私が今、日本にいたとしたら、また、この外食生活が始まっていたことであろう。

 伯はブラジルに戻り、私1人の生活になっている。

 寂しい人生になっていると思う。

 それに比べ、ブラジルに来て、この人生を歩むことができたのは、幸運であったとしか言いようがない。

 お母さんの一言であった。

 感謝している。

 

 日本にいた頃は、定年退職したあとは、健康第一だけを考えていた。

 それが、ブラジルに来て、健康だけでなく、大きな目標、「夢」を持つようになっている。

 「真剣に目の前のことを考えない奴は、夢を語る資格はない。

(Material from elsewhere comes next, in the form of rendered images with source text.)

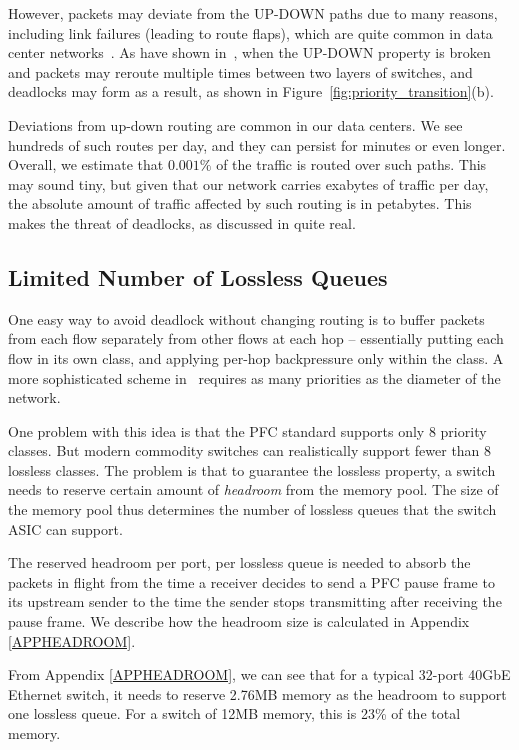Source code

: However, packets may deviate from the UP-DOWN paths due to many reasons,
including link failures (leading to route flaps), which are quite common in data
center networks~\cite{netpilot,f10}.  As have shown
in~\cite{shpiner2016unlocking}, when the UP-DOWN property is broken and packets
may reroute multiple times between two layers of switches, and deadlocks may
form as a result, as shown in Figure~\ref{fig:priority_transition}(b).

Deviations from up-down routing are common in our data centers.  We
see hundreds of such routes per day, and they can persist for minutes or even
longer. Overall, we estimate that $0.001\%$ of the traffic is routed over such
paths. This may sound tiny, but given that our network carries exabytes of
traffic per day, the absolute amount of traffic affected by such routing is
in petabytes. This makes the threat of deadlocks, as discussed
in\cite{rdmaatscale,shpiner2016unlocking,hu2016deadlocks} quite real.

\subsection{Limited Number of Lossless Queues}
\label{subsec:pfcheadroom}

One easy way to avoid deadlock without changing routing is to buffer packets
from each flow separately from other flows at each hop -- essentially putting
each flow in its own class, and applying per-hop backpressure only within the
class.  A more sophisticated scheme in~\cite{karol2003prevention} requires as
many priorities as the diameter of the network. 

One problem with this idea is that the PFC standard supports only 8 priority
classes. But modern commodity switches can realistically support fewer than 8
lossless classes.  The problem is that  to guarantee the lossless property, a
switch needs to reserve certain amount of {\it headroom} from the memory pool.
The size of the memory pool thus determines the number of lossless queues that
the switch ASIC can support.

The reserved headroom per port, per lossless queue is needed to absorb the
packets in flight from the time a receiver decides to send a PFC pause frame to
its upstream sender to the time the sender stops transmitting after receiving
the pause frame. We describe how the
headroom size is calculated in Appendix \ref{APPHEADROOM}.

From Appendix \ref{APPHEADROOM}, we can see that for a typical 32-port 40GbE
Ethernet switch, it needs to reserve 2.76MB memory as the headroom to support
one lossless queue. For a switch of 12MB memory, this is 23\% of the total
memory.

」と、いつか見た、テレビドラマの中のせりふ。

 そんなせりふが、私の心に甦ってきた。

 「やってみよう!」

 秘密兵器の名前は、「鯛焼」である。

 

 日本にいた頃に、伯が「ブラジルには、鯛焼はない。売れると思う。」と言っていた。

 「鯛焼」の鉄板と、ガスこんろなどを日本から持ってきている。

 ブラジルに来て、あちらこちらのフェスティバルにいったが、「鯛焼」を売っている露店は、伯が言っていたように無かった。

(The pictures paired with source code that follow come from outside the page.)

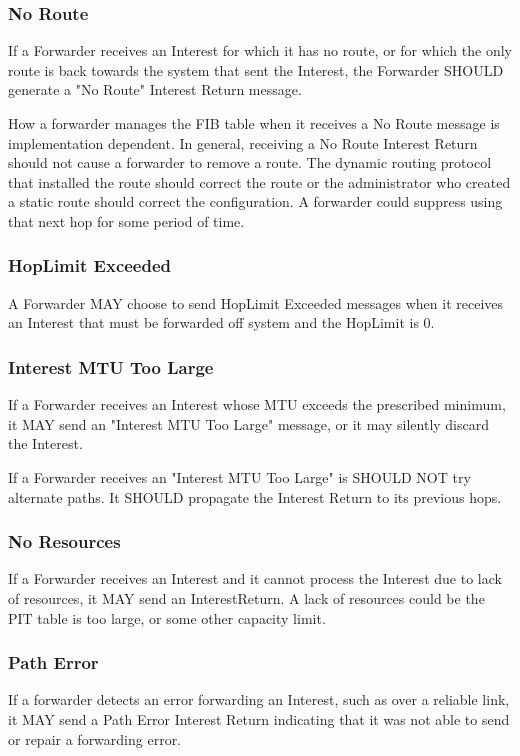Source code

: \documentclass[12pt]{article}
\begin{document}
\subsubsection{No Route}
If a Forwarder receives an Interest for which it has no route, or for
which the only route is back towards the system that sent the
Interest, the Forwarder SHOULD generate a "No Route" Interest Return
message.

How a forwarder manages the FIB table when it receives a No Route
message is implementation dependent.  In general, receiving a No
Route Interest Return should not cause a forwarder to remove a route.
The dynamic routing protocol that installed the route should correct
the route or the administrator who created a static route should
correct the configuration.  A forwarder could suppress using that
next hop for some period of time.

\subsubsection{HopLimit Exceeded}
A Forwarder MAY choose to send HopLimit Exceeded messages when it
receives an Interest that must be forwarded off system and the
HopLimit is 0.

\subsubsection{Interest MTU Too Large}
If a Forwarder receives an Interest whose MTU exceeds the prescribed
minimum, it MAY send an "Interest MTU Too Large" message, or it may
silently discard the Interest.

If a Forwarder receives an "Interest MTU Too Large" is SHOULD NOT try
alternate paths. It SHOULD propagate the Interest Return to its
previous hops.

\subsubsection{No Resources}
If a Forwarder receives an Interest and it cannot process the
Interest due to lack of resources, it MAY send an InterestReturn. A
lack of resources could be the PIT table is too large, or some other
capacity limit.

\subsubsection{Path Error}
If a forwarder detects an error forwarding an Interest, such as over
a reliable link, it MAY send a Path Error Interest Return indicating
that it was not able to send or repair a forwarding error.
\end{document}
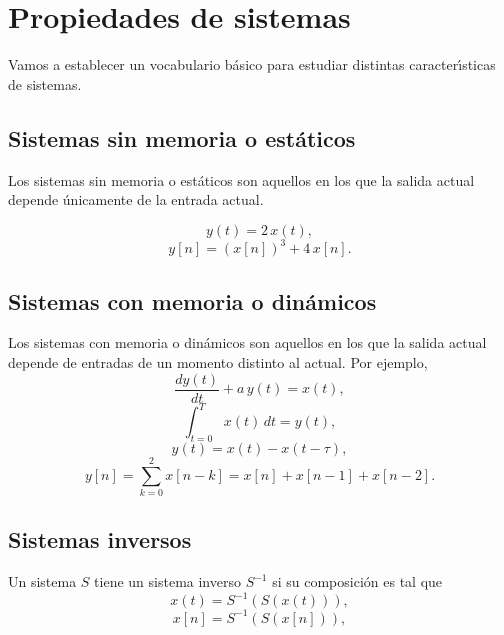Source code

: \section{Propiedades de sistemas}

Vamos a establecer un vocabulario b\'{a}sico para estudiar distintas
caracter\'{\i}sticas de sistemas.

\subsection{Sistemas sin memoria o est\'{a}ticos}

Los sistemas sin memoria o est\'{a}ticos son aquellos en los que la
salida actual depende \'{u}nicamente de la entrada actual.

\begin{equation}
  y\left( t\right) = 2 \, x\left(t\right) ,
\end{equation}
\begin{equation}
  y[n]=(x[n])^{3} + 4 \, x[n].
\end{equation}

\subsection{Sistemas con memoria o din\'{a}micos}

Los sistemas con memoria o din\'{a}micos son aquellos en los que la
salida actual depende de entradas de un momento distinto al actual.
Por ejemplo,
\begin{equation}
 \frac{dy(t)}{dt} + a \, y(t) = x(t),
\end{equation}
\begin{equation}
 \int_{t=0}^{T} x(t) \, dt = y(t),
\end{equation}
\begin{equation}
  y(t)=x(t)-x(t-\tau ),
\end{equation}
\begin{equation}
  y\left[ n\right] =\sum_{k=0}^{2}x[n-k]=x[n]+x[n-1]+x[n-2].
\end{equation}

\subsection{Sistemas inversos}

Un sistema $S$ tiene un sistema inverso $S^{-1}$ si su composici\'{o}n
es tal que
\begin{equation}
  x\left( t\right) =S^{-1}\left( S\left( x\left( t\right) \right) \right) ,
\end{equation}
\begin{equation}
  x\left[ n\right] =S^{-1}\left( S\left( x\left[ n\right] \right) \right) ,
\end{equation}

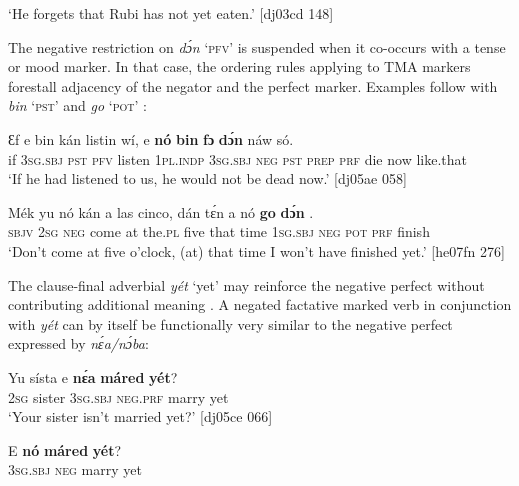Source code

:\glt ‘He forgets that Rubi has not yet eaten.’ [dj03cd 148]
\z

The negative restriction on \textit{dɔ́n} ‘\textsc{pfv}’ is suspended when it co-occurs with a tense or mood marker. In that case, the ordering rules applying to TMA markers forestall adjacency of the negator and the perfect marker. Examples follow with \textit{bin} ‘\textsc{pst}’  and \textit{go} ‘\textsc{pot}’ :


\ea%
    \label{ex:key:396}
    \gll Ɛf  e    bin  kán  listin  wí,    e    \textbf{nó}  \textbf{bin}
\textbf{fɔ} \textbf{dɔ́n}   náw    só.\\
if  \textsc{3sg.sbj}  \textsc{pst}  \textsc{pfv}  listen  \textsc{1pl.indp}  \textsc{3sg.sbj}  \textsc{neg}  \textsc{pst}
\textsc{prep}  \textsc{prf}  die  now    like.that\\

\glt ‘If he had listened to us, he would not be dead now.’ [dj05ae 058]
\z


\ea%
    \label{ex:key:397}
    \gll Mék    yu  nó  kán    a  las     cinco,  dán  tɛ́n  a    nó
\textbf{go}  \textbf{dɔ́n}  .\\
\textsc{sbjv}    \textsc{2sg}  \textsc{neg}  come  at  the.\textsc{pl}  five    that  time  \textsc{1sg.sbj}  \textsc{neg}
\textsc{pot}  \textsc{prf}  finish\\

\glt ‘Don’t come at five o’clock, (at) that time I won’t have finished yet.’ [he07fn 276]
\z

The clause-final adverbial \textit{yét} ‘yet’ may reinforce the negative perfect without contributing additional meaning . A negated factative{\fff} marked verb in conjunction with \textit{yét}  can by itself be functionally very similar to the negative perfect expressed by \textit{nɛ́a/nɔ́ba}:


\ea%
    \label{ex:key:398}
    \gll Yu  sísta    e    \textbf{nɛ́a}    \textbf{máred}  \textbf{yét}?\\
\textsc{2sg}  sister  \textsc{3sg.sbj}  \textsc{neg}.\textsc{prf}  marry  yet\\

\glt ‘Your sister isn’t married yet?’ [dj05ce 066]
\z


\ea%
    \label{ex:key:399}
    \gll E    \textbf{nó}  \textbf{máred}  \textbf{yét}?\\
\textsc{3sg.sbj}  \textsc{neg}  marry  yet\\

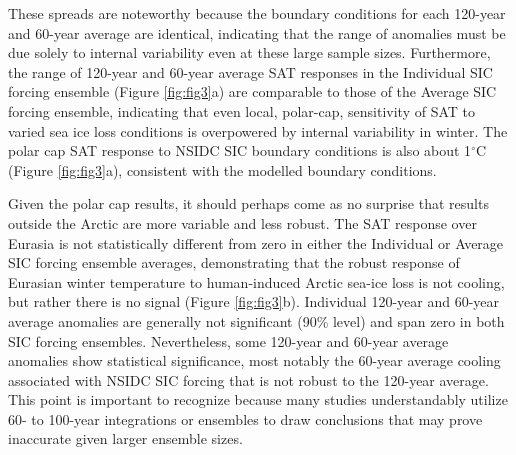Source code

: \documentclass{nature}
\begin{document}
These spreads are noteworthy because the boundary conditions for each 120-year and 60-year average are identical, indicating that the range of anomalies must be due solely to internal variability even at these large sample sizes. Furthermore, the range of 120-year and 60-year average SAT responses in the Individual SIC forcing ensemble (Figure \ref{fig:fig3}a) are comparable to those of the Average SIC forcing ensemble, indicating that even local, polar-cap, sensitivity of SAT to varied sea ice loss conditions is overpowered by internal variability in winter. The polar cap SAT response to NSIDC SIC boundary conditions is also about 1$^\circ$C (Figure \ref{fig:fig3}a), consistent with the modelled boundary conditions.   %


Given the polar cap results, it should perhaps come as no surprise that results outside the Arctic are more variable and less robust. The SAT response over Eurasia is not statistically different from zero in either the Individual or Average SIC forcing ensemble averages, demonstrating that the robust response of Eurasian winter temperature to human-induced Arctic sea-ice loss is not cooling, but rather there is no signal (Figure \ref{fig:fig3}b). Individual 120-year and 60-year average anomalies are generally not significant (90\% level) and span zero in both SIC forcing ensembles. Nevertheless, some 120-year and 60-year average anomalies show statistical significance, most notably the 60-year average cooling associated with NSIDC SIC forcing that is not robust to the 120-year average. This point is important to recognize because many studies understandably utilize 60- to 100-year integrations or ensembles to draw conclusions that may prove inaccurate given larger ensemble sizes.%
\end{document}
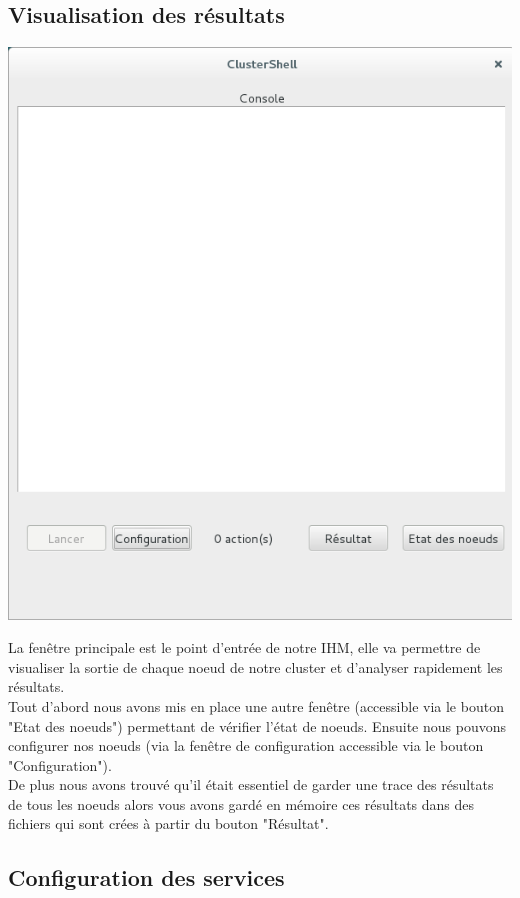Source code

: \documentclass[a4paper,11pt]{article}
\begin{document}
\subsection{Visualisation des résultats}
\begin{center}
\includegraphics[scale=0.6]{fenetre_principale.png} 
\end{center}
La fenêtre principale est le point d'entrée de notre IHM, elle va permettre de visualiser la sortie de chaque noeud de notre cluster et d'analyser rapidement les résultats.\\
Tout d'abord nous avons mis en place une autre fenêtre (accessible via le bouton "Etat des noeuds") permettant de vérifier l'état de noeuds. Ensuite nous pouvons configurer nos noeuds (via la fenêtre de configuration accessible via le bouton "Configuration").\\
De plus nous avons trouvé qu'il était essentiel de garder une trace des résultats de tous les noeuds alors vous avons gardé en mémoire ces résultats dans des fichiers qui sont crées à partir du bouton "Résultat".

\subsection{Configuration des services}
\end{document}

 今川焼は、リベルダージで売っていて、買って食べたことがある。

 そんな様子で、私と伯は、「鯛焼」を1番初めにブラジルに持ち込んだと思っている。

 おまけに、「パンダ」の格好をした、人形焼きも持ってきている。

 

 この「鯛焼」を、如何にブラジルに定着させることができるかと、伯と一緒に、考え、頑張っていく覚悟である。

 「ブラジル風鯛焼」である。

 目標は、大きく持とうと思う。

 目標は、「リベルダージ進出」である。

 リベルダージのように、観光客を集め、また、休日の遊び場として集客する力を持っているところは、他にはあることを、私は知らない。

 この集客力を無視することは、出来ない。

 この目標は、私にとって、最後の仕事になると思う。

 やれるか、やれないか、やれるという保証は、何もない。

 いまから、一歩、一歩である。

 何年かかるかわからない。

 リベルダージの露店商の権利を取得することは、非常に難しい。

 露店を管理する市役所の話では、募集はしていないとのこと。

 また、露店を拡張するということもない。

 露天商に穴が開いた時に、うまくいけば出店できるということだけである。

 行政の管轄ではなく、誰かが取り仕切っているようだ。

 出店は、非常に難しい。

 リベルダージに行った時は、何処か空き店舗がないか、見ているが、全くない。

 あれや、これや、リベルダージに、「鯛焼くん」を送り込む方法を、伯と2人で話し合っている。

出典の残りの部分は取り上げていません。